Celebrando en Familia - Tercer Domingo de Pascua

Un extraño comparte su camino, sus corazones comienzan a arder y lo reconocen (Lc 24:13-35)

Lucas nos ha narrado una historia maravillosa: los dos discípulos de Emaús. Es otra historia de transformación personal por medio del encuentro
con Jesús resucitado.
Es una historia conmovedora y que fácilmente nos podemos identificar con ella, sintiéndonos aplastados por el peso de la vida y nuestros sueños destrozados.
Ellos no creen en el testimonio de las mujeres que decían que Jesús que está vivo. Tampoco no le reconocen en el extraño que camina junto con ellos. ¿Así también nosotros, algunas veces, somos así?
¿Qué hace Jesús? Primero, les invita a compartir con él su historia, les deja hablar. Para después describirles la historia más grande de su vida, muerte y resurrección al comentar lo lo que decían de él todas las Escrituras. En otras palabras, les da una nueva perspectiva, su historia enmarcada en la gran historia del proyecto de Dios. Su esperanza está siendo reconstruida. Sus corazones comenzaron arder mientras Jesús les hablaba por el camino. Entonces, comienzan sus corazones a inflamarse nuevamente. Cuando llegan a Emaús, Jesús hace el ademán de seguir adelante, pero ellos le rogaron que se quedara con ellos.

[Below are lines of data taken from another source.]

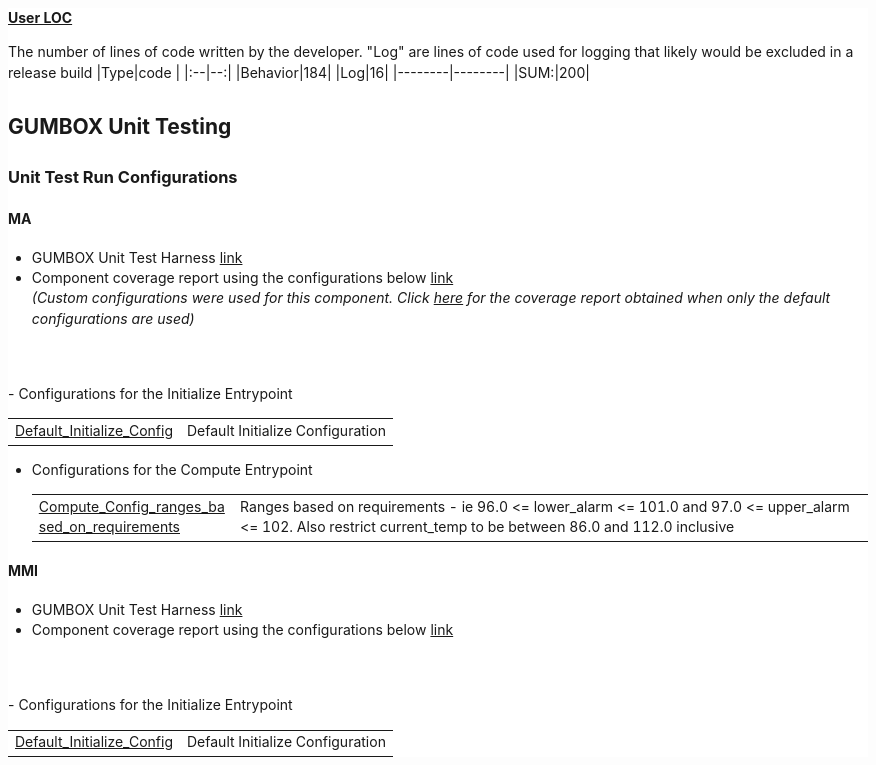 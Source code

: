 <u><b>User LOC</b></u>

The number of lines of code written by the developer.
"Log" are lines of code used for logging that
likely would be excluded in a release build
 |Type|code |
 |:--|--:|
 |Behavior|184|
 |Log|16|
 |--------|--------|
 |SUM:|200|


## GUMBOX Unit Testing


### Unit Test Run Configurations


#### MA

- GUMBOX Unit Test Harness [link](hamr/slang/src/test/bridge/isolette/Monitor/Manage_Alarm_impl_thermostat_monitor_temperature_manage_alarm_GumboX_UnitTests.scala)
- Component coverage report using the configurations below [link](https://people.cs.ksu.edu/~santos_jenkins/pub/gumbox-journal/custom_configs/isolette/Manage_Alarm_impl_thermostat_monitor_temperature_manage_alarm_DSC_UnitTests/report.html)<br>
*(Custom configurations were used for this component. Click [here](https://people.cs.ksu.edu/~santos_jenkins/pub/gumbox-journal/default_configs/isolette/Manage_Alarm_impl_thermostat_monitor_temperature_manage_alarm_DSC_UnitTests/report.html) for the coverage report obtained when only the default configurations are used)*
<br>
<br>
- Configurations for the Initialize Entrypoint
  <table>
    <tr><td valign=top><a href="hamr/slang/src/test/util/isolette/Monitor/Manage_Alarm_impl_thermostat_monitor_temperature_manage_alarm_UnitTestConfiguration_Util.scala#L22">Default_Initialize_Config</a></td><td>Default Initialize Configuration</td></tr>
  </table>

- Configurations for the Compute Entrypoint
  <table>
    <tr><td valign=top><a href="hamr/slang/src/test/bridge/isolette/Monitor/Manage_Alarm_impl_thermostat_monitor_temperature_manage_alarm_GumboX_UnitTests.scala#L69">Compute_Config_ranges_based_on_requirements</a></td><td>Ranges based on requirements - ie 96.0 <= lower_alarm <= 101.0 and 97.0 <= upper_alarm <= 102.  Also restrict current_temp to be between 86.0 and 112.0 inclusive</td></tr>
  </table>



#### MMI

- GUMBOX Unit Test Harness [link](hamr/slang/src/test/bridge/isolette/Monitor/Manage_Monitor_Interface_impl_thermostat_monitor_temperature_manage_monitor_interface_GumboX_UnitTests.scala)
- Component coverage report using the configurations below [link](https://people.cs.ksu.edu/~santos_jenkins/pub/gumbox-journal/custom_configs/isolette/Manage_Monitor_Interface_impl_thermostat_monitor_temperature_manage_monitor_interface_DSC_UnitTests/report.html)
<br>
<br>
- Configurations for the Initialize Entrypoint
  <table>
    <tr><td valign=top><a href="hamr/slang/src/test/util/isolette/Monitor/Manage_Monitor_Interface_impl_thermostat_monitor_temperature_manage_monitor_interface_UnitTestConfiguration_Util.scala#L22">Default_Initialize_Config</a></td><td>Default Initialize Configuration</td></tr>
  </table>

Sentados a la mesa, Jesús toma el pan, dice la tradicional plegaria de bendición judía (como una acción de gracia antes de la comida), parte el pan y en ese instante se le abrieron los ojos de los discípulos y lo reconocieron.
Los discípulos apenas pueden contener su alegría e inmediatamente regresan a Jerusalén, ansiosos para compartir su historia con la comunidad. No les importó viajar de noche, que, en el mundo antiguo, comportaba correr un riesgo de robo y de muerte, pero ellos no podían esperar.
De ser dos hombres tristes, deprimidos, desanimados y afligidos, se transforman en heraldos impacientes y entusiastas de buenas noticias. El encuentro con Jesús los ha transformado.
Es el mismo Jesús, que encontramos en nuestros corazones y en la Eucaristía.
Tal vez, podríamos pasar un poco más de tiempo compartiendo con Jesús nuestra historia y escuchando profundamente la suya.